Examine the entries and show every line in which the word "initiale" is found.

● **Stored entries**
----------------------------------------
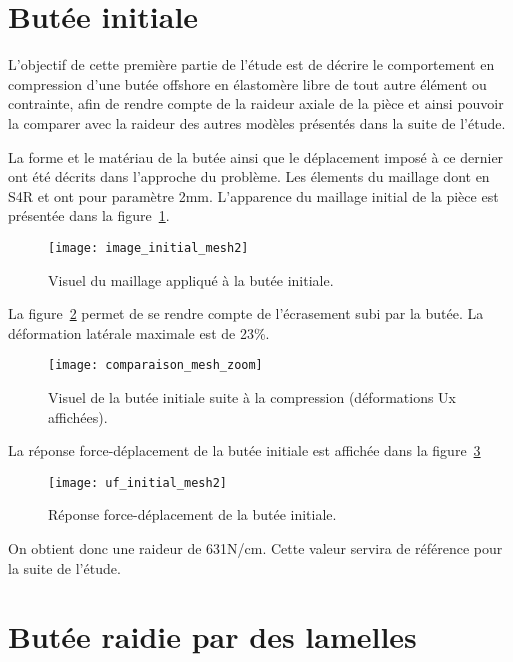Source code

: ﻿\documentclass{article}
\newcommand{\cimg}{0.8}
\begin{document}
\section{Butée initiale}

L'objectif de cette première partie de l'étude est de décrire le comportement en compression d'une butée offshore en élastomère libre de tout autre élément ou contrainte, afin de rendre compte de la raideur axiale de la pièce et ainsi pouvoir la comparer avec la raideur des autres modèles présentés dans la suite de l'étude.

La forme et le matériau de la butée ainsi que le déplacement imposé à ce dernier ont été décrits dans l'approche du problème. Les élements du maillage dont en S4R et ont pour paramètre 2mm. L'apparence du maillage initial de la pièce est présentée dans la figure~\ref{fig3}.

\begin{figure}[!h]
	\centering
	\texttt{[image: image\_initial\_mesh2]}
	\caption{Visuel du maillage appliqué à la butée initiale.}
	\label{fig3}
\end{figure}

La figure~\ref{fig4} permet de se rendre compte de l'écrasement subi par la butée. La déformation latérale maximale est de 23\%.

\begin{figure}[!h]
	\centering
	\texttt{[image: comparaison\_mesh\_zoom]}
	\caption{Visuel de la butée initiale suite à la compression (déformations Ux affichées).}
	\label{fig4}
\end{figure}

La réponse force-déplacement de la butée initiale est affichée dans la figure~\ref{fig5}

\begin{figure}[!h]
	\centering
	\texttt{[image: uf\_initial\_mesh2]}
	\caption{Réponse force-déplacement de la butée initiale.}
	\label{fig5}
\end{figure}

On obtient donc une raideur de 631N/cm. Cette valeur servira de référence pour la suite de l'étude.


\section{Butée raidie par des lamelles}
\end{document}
----------------------------------------
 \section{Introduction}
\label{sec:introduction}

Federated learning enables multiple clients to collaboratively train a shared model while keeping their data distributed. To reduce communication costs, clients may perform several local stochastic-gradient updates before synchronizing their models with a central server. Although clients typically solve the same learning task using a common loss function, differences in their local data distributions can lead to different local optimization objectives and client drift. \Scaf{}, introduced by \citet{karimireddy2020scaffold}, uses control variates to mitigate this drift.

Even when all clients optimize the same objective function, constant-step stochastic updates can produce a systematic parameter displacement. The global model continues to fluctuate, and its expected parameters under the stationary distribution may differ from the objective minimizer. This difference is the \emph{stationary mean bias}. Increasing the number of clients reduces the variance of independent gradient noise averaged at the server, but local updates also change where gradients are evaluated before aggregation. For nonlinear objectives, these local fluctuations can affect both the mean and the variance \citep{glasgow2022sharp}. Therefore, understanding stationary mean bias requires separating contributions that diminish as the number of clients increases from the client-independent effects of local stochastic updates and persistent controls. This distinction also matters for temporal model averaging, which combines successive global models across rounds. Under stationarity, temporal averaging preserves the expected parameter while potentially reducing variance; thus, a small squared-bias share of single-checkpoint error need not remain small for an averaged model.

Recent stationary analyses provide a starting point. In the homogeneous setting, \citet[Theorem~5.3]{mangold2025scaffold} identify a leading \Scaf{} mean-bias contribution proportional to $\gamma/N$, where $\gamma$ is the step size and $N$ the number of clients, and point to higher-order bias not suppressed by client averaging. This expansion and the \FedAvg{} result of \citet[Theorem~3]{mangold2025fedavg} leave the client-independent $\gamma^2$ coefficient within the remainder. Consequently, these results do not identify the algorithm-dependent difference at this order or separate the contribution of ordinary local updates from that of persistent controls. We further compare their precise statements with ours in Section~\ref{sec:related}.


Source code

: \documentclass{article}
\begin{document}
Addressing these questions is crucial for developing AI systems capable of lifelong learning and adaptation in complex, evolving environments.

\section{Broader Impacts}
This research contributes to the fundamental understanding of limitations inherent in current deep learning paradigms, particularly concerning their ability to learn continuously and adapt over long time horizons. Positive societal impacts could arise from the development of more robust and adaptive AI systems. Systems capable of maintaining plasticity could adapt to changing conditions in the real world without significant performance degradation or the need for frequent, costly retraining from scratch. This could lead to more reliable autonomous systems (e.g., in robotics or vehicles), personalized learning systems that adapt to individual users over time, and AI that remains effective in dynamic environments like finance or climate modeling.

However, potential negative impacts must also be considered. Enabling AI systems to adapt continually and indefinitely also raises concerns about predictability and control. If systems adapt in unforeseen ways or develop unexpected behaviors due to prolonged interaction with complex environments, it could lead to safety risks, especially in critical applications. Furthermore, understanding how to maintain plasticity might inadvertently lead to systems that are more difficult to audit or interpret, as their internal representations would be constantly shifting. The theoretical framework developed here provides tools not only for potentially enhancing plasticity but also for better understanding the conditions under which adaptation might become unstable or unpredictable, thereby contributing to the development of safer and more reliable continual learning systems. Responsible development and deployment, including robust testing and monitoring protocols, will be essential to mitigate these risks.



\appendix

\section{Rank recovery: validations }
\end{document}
----------------------------------------
● **Answer section**
\section{Butée initiale}
	\caption{Visuel du maillage appliqué à la butée initiale.}
	\caption{Visuel de la butée initiale suite à la compression (déformations Ux affichées).}
La réponse force-déplacement de la butée initiale est affichée dans la figure~\ref{fig5}
	\caption{Réponse force-déplacement de la butée initiale.}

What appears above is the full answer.